Le quatrième chapitre, « Figurations », est dans la même ambiance conceptuelle. Il examine les thèmes du vide, de la limite, de la relation espace/temps puis de la relation carte/corps. Logiquement, Kant est des penseurs directeurs de ce chapitre. Les passages sur le vide, au début, puis sur le corps à la fin en sont les deux moments les plus forts. Tiberghien parle du vide comme d’un décentrement et fait des remarques riches sur le « vide » pensé par un nomade mauritanien, ou un visiteur d’un parc à Lyon. Il incite à penser le vide comme une relation à l’horizon sans passer par l’idée de paysage, ce qui est conceptuellement aventureux, mais extrêmement fécond. Dans le cas du promeneur à Lyon, il s’agit de discerner d’une part la ligne d’horizon, qui est une « sky line » urbaine et d’autre part sa position personnelle instantanée. Entre le point d’où le regard part et la ligne qu’il perçoit à l’horizon, le promeneur fait abstraction du paysage et tente d’appréhender l’espace comme un vide entre deux figures géométriques : un point central, une ligne limite distante. Sur une carte réalisée à l’échelle du 1/300 par le plasticien Philippe Favier, le lieu où l’on se situe est supposé être le centre du lac ornemental du Parc de la Tête d’Or et, à cause de l’échelle choisie et du format de la carte (celui du carton d’invitation à une exposition) ce lieu se réduit à une seule et unique tache bleue uniforme. Cela permet de réfléchir, plus loin, sur le corps et l’espace à partir, entre autres, de Richard Long et Guy Debord. Tiberghien reprend certaines idées qu’il avait publiées auparavant (la notion d’espace hodologique) et montre que la carte investit en partie quelque chose qui est de l’ordre de la mémoire motrice du trajet parcouru.
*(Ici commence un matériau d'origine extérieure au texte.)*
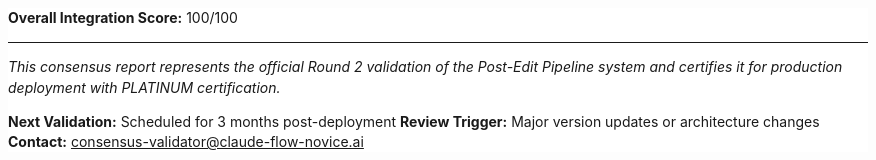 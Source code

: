 **Overall Integration Score:** 100/100

---

*This consensus report represents the official Round 2 validation of the Post-Edit Pipeline system and certifies it for production deployment with PLATINUM certification.*

**Next Validation:** Scheduled for 3 months post-deployment
**Review Trigger:** Major version updates or architecture changes
**Contact:** consensus-validator@claude-flow-novice.ai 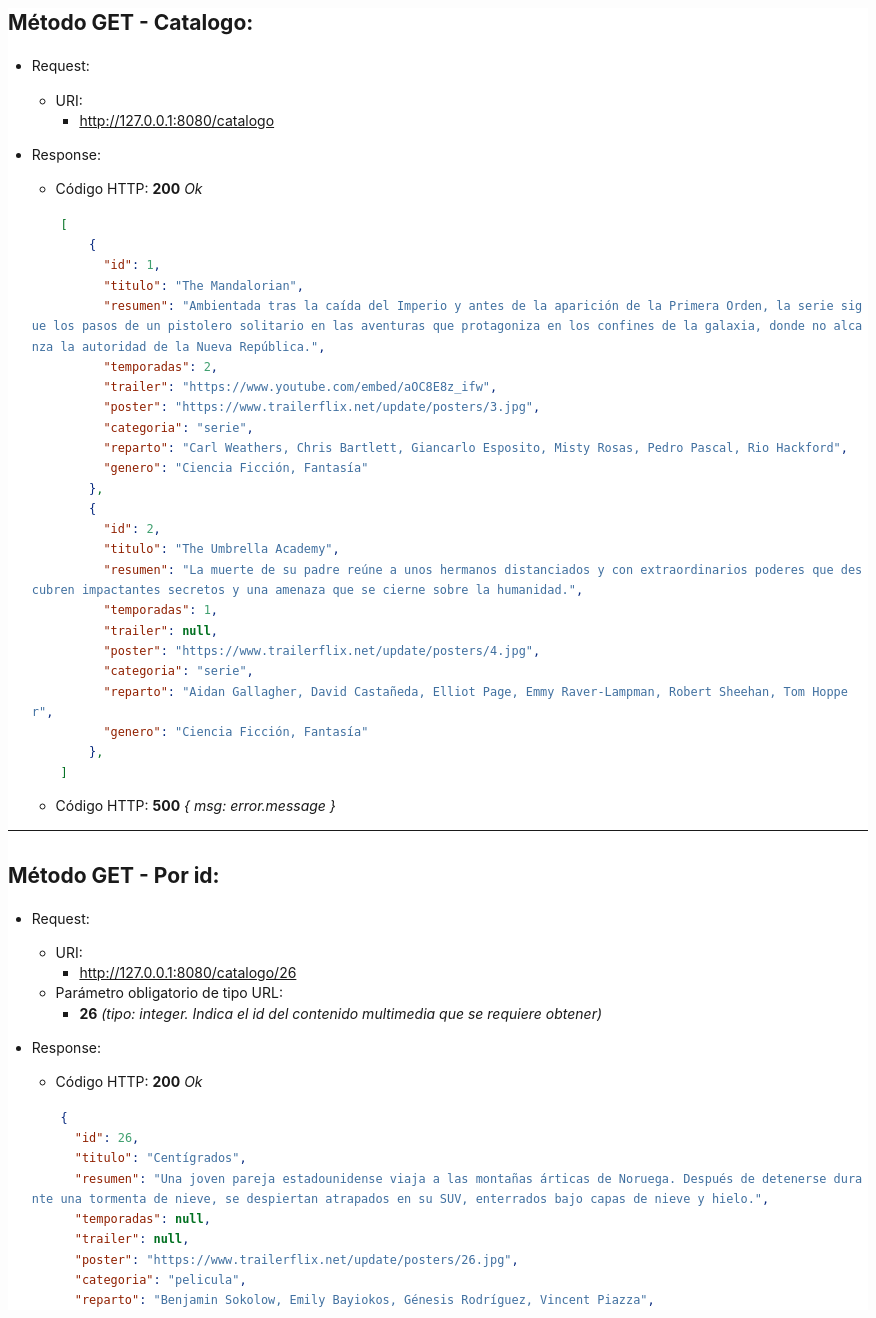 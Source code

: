 
## Método GET - Catalogo:
- Request:
  - URI:
    - http://127.0.0.1:8080/catalogo

- Response: 
  - Código HTTP: **200** *Ok*
  ``` json
      [
          {
            "id": 1,
            "titulo": "The Mandalorian",
            "resumen": "Ambientada tras la caída del Imperio y antes de la aparición de la Primera Orden, la serie sigue los pasos de un pistolero solitario en las aventuras que protagoniza en los confines de la galaxia, donde no alcanza la autoridad de la Nueva República.",
            "temporadas": 2,
            "trailer": "https://www.youtube.com/embed/aOC8E8z_ifw",
            "poster": "https://www.trailerflix.net/update/posters/3.jpg",
            "categoria": "serie",
            "reparto": "Carl Weathers, Chris Bartlett, Giancarlo Esposito, Misty Rosas, Pedro Pascal, Rio Hackford",
            "genero": "Ciencia Ficción, Fantasía"
          },
          {
            "id": 2,
            "titulo": "The Umbrella Academy",
            "resumen": "La muerte de su padre reúne a unos hermanos distanciados y con extraordinarios poderes que descubren impactantes secretos y una amenaza que se cierne sobre la humanidad.",
            "temporadas": 1,
            "trailer": null,
            "poster": "https://www.trailerflix.net/update/posters/4.jpg",
            "categoria": "serie",
            "reparto": "Aidan Gallagher, David Castañeda, Elliot Page, Emmy Raver-Lampman, Robert Sheehan, Tom Hopper",
            "genero": "Ciencia Ficción, Fantasía"
          },
      ]
  ```
  - Código HTTP: **500** *{ msg: error.message }*

---

## Método GET - Por id:
- Request:
  - URI:
    - http://127.0.0.1:8080/catalogo/26
  - Parámetro obligatorio de tipo URL:
    - **26** *(tipo: integer. Indica el id del contenido multimedia que se requiere obtener)*

- Response: 
   - Código HTTP: **200** *Ok*
  ``` json
      {
        "id": 26,
        "titulo": "Centígrados",
        "resumen": "Una joven pareja estadounidense viaja a las montañas árticas de Noruega. Después de detenerse durante una tormenta de nieve, se despiertan atrapados en su SUV, enterrados bajo capas de nieve y hielo.",
        "temporadas": null,
        "trailer": null,
        "poster": "https://www.trailerflix.net/update/posters/26.jpg",
        "categoria": "pelicula",
        "reparto": "Benjamin Sokolow, Emily Bayiokos, Génesis Rodríguez, Vincent Piazza",
  ``` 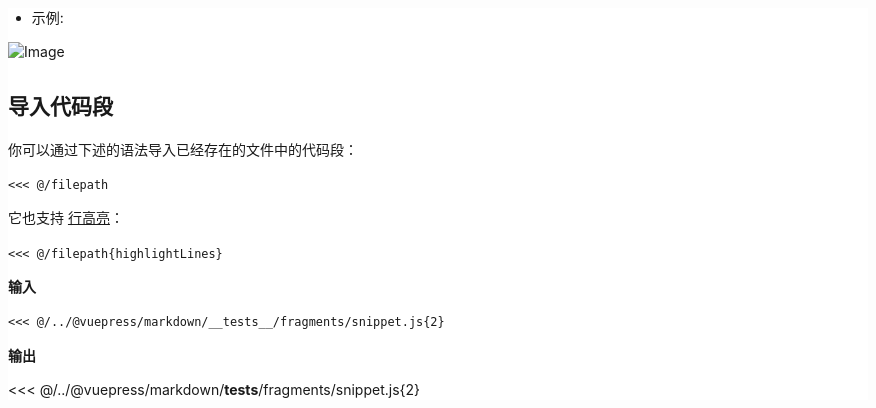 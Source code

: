

- 示例:

<picture>
  <source srcset="https://v1.vuepress.vuejs.org/line-numbers-desktop.png" media="(min-width: 719px)">
  <img class="line-numbers-desktop-snap" alt="Image">
</picture>

<picture>
  <source srcset="https://v1.vuepress.vuejs.org/line-numbers-mobile.gif" media="(max-width: 719px)">
  <img class="line-numbers-mobile-snap" alt="Image">
</picture>

<style>
  @media screen and (min-width:  719px) {
    .line-numbers-mobile-snap {
       display: none;
    }
  }
  @media screen and (max-width:  719px) {
    .line-numbers-desktop-snap {
       display: none;
    }
    .line-numbers-mobile-snap {
      max-width: none!important;
      margin: 0 -1.5rem;
      width: 100vw;
    }
  }
</style>

## 导入代码段 <Badge text="beta" type="warn"/>

你可以通过下述的语法导入已经存在的文件中的代码段：

``` md
<<< @/filepath
```

它也支持 [行高亮](#代码块中的行高亮)：

``` md
<<< @/filepath{highlightLines}
```

**输入**

```
<<< @/../@vuepress/markdown/__tests__/fragments/snippet.js{2}
```

**输出**



<<< @/../@vuepress/markdown/__tests__/fragments/snippet.js{2}
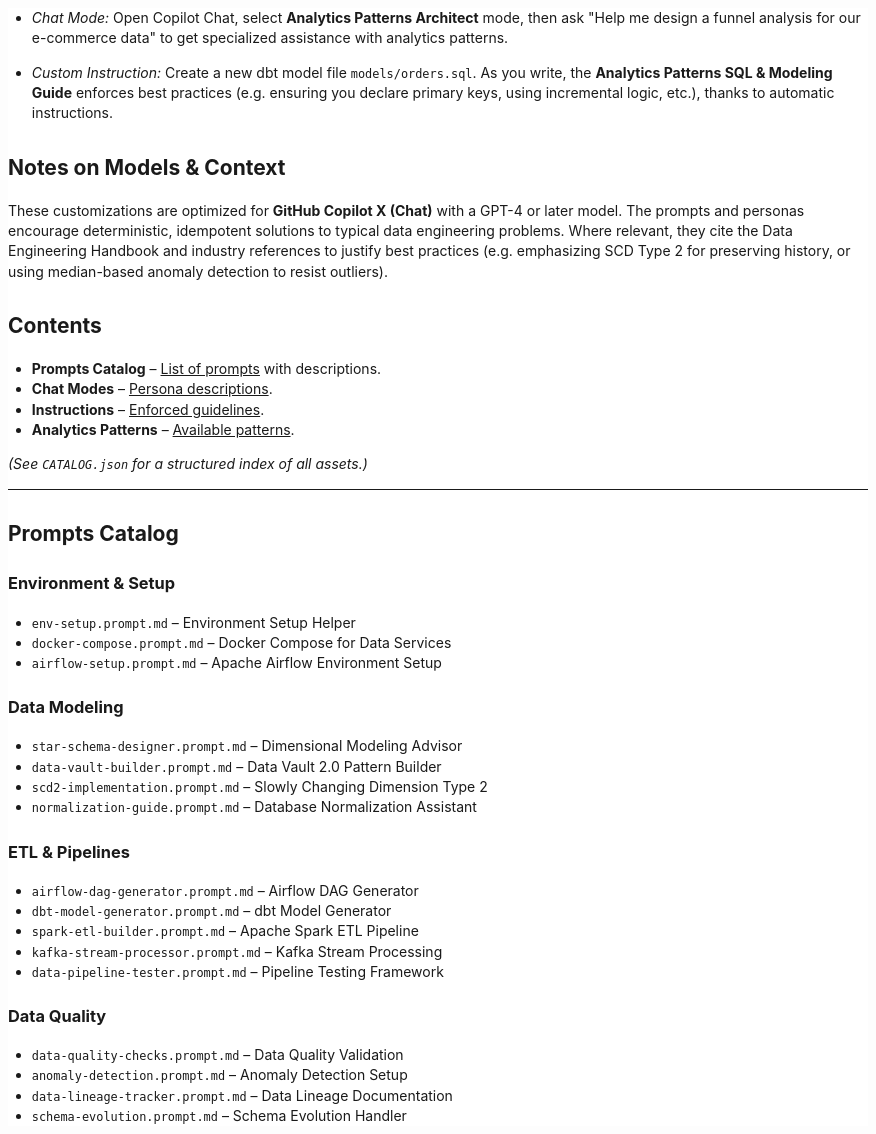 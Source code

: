 - *Chat Mode:* Open Copilot Chat, select **Analytics Patterns Architect** mode, then ask "Help me design a funnel analysis for our e-commerce data" to get specialized assistance with analytics patterns.

- *Custom Instruction:* Create a new dbt model file `models/orders.sql`. As you write, the **Analytics Patterns SQL & Modeling Guide** enforces best practices (e.g. ensuring you declare primary keys, using incremental logic, etc.), thanks to automatic instructions.

## Notes on Models & Context

These customizations are optimized for **GitHub Copilot X (Chat)** with a GPT-4 or later model. The prompts and personas encourage deterministic, idempotent solutions to typical data engineering problems. Where relevant, they cite the Data Engineering Handbook and industry references to justify best practices (e.g. emphasizing SCD Type 2 for preserving history, or using median-based anomaly detection to resist outliers).

## Contents

- **Prompts Catalog** – [List of prompts](#prompts-catalog) with descriptions.
- **Chat Modes** – [Persona descriptions](#chat-modes).
- **Instructions** – [Enforced guidelines](#instructions).
- **Analytics Patterns** – [Available patterns](#analytics-patterns).

*(See `CATALOG.json` for a structured index of all assets.)*

---

## Prompts Catalog

### Environment & Setup
- `env-setup.prompt.md` – Environment Setup Helper
- `docker-compose.prompt.md` – Docker Compose for Data Services
- `airflow-setup.prompt.md` – Apache Airflow Environment Setup

### Data Modeling
- `star-schema-designer.prompt.md` – Dimensional Modeling Advisor
- `data-vault-builder.prompt.md` – Data Vault 2.0 Pattern Builder
- `scd2-implementation.prompt.md` – Slowly Changing Dimension Type 2
- `normalization-guide.prompt.md` – Database Normalization Assistant

### ETL & Pipelines
- `airflow-dag-generator.prompt.md` – Airflow DAG Generator
- `dbt-model-generator.prompt.md` – dbt Model Generator
- `spark-etl-builder.prompt.md` – Apache Spark ETL Pipeline
- `kafka-stream-processor.prompt.md` – Kafka Stream Processing
- `data-pipeline-tester.prompt.md` – Pipeline Testing Framework

### Data Quality
- `data-quality-checks.prompt.md` – Data Quality Validation
- `anomaly-detection.prompt.md` – Anomaly Detection Setup
- `data-lineage-tracker.prompt.md` – Data Lineage Documentation
- `schema-evolution.prompt.md` – Schema Evolution Handler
Que des exemples aussi variés, des réflexions aussi larges, souvent originales et parfois totalement nouvelles tiennent en moins de deux cent pages donne une petite idée de la densité du livre et du plaisir qu’on prend à le lire. Chacun, suivant ce qu’il sait déjà des cartes ou des Land Artists, passera plus vite sur tel passage ou s’attardera plus longuement sur un autre. Tous les lecteurs y trouveront un attrait et des sources solides pour des réflexions qu’il convient véritablement d’approfondir. Ce petit livre sera probablement un livre souvent lu et souvent relu.
Gilles A. Tiberghien, Finis terrae : Imaginaires et imaginations cartographiques, Editions Bayard, Collection « Le rayon des curiosités », Paris, 2007.